» Stored data:
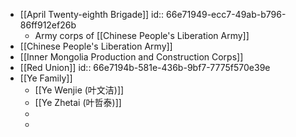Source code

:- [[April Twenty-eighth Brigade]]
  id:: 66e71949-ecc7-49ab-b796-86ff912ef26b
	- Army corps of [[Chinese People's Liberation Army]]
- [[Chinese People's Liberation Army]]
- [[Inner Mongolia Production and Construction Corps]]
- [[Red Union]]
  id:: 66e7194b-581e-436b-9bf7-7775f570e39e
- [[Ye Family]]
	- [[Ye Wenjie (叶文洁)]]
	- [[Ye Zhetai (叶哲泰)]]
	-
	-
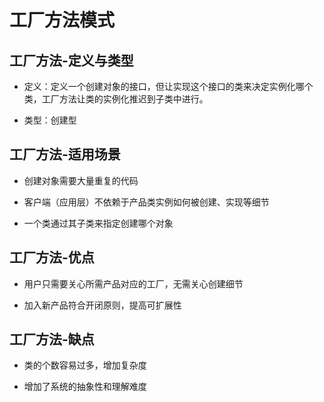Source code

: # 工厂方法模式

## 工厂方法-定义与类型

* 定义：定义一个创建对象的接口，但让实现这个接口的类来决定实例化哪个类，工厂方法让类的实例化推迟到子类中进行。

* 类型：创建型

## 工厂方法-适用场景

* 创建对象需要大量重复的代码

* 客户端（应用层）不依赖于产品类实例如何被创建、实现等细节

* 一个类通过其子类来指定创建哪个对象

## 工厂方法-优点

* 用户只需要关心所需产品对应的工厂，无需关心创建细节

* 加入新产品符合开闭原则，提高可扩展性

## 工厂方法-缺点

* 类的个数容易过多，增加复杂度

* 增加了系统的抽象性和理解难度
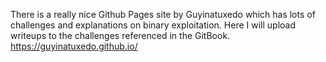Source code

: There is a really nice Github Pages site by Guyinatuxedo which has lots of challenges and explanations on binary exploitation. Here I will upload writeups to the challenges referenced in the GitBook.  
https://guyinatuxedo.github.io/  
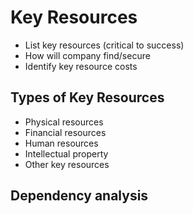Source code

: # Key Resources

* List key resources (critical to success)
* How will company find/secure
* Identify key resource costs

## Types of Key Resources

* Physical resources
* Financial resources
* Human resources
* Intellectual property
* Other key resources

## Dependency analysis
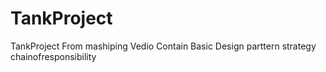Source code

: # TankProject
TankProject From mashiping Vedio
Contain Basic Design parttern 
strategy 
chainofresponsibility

* * *

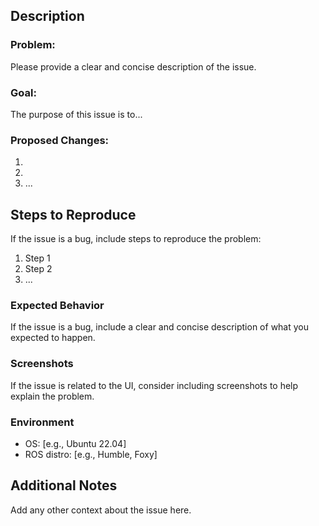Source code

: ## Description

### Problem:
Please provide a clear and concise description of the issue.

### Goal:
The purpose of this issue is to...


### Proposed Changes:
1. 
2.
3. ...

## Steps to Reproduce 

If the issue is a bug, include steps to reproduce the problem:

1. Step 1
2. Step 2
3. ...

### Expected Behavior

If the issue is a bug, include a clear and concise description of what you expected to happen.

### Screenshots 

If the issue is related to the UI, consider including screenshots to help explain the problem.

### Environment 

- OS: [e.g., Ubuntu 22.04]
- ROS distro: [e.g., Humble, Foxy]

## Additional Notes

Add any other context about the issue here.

» REQUIRED ACTION: Above are the lines; repeat exactly the ones from the line containing "- OS: [e.g., Ubuntu 22.04]" down to the line containing "Add any other context about the issue here.", both inclusive.

» THE ANSWER:
- OS: [e.g., Ubuntu 22.04]
- ROS distro: [e.g., Humble, Foxy]

## Additional Notes

Add any other context about the issue here.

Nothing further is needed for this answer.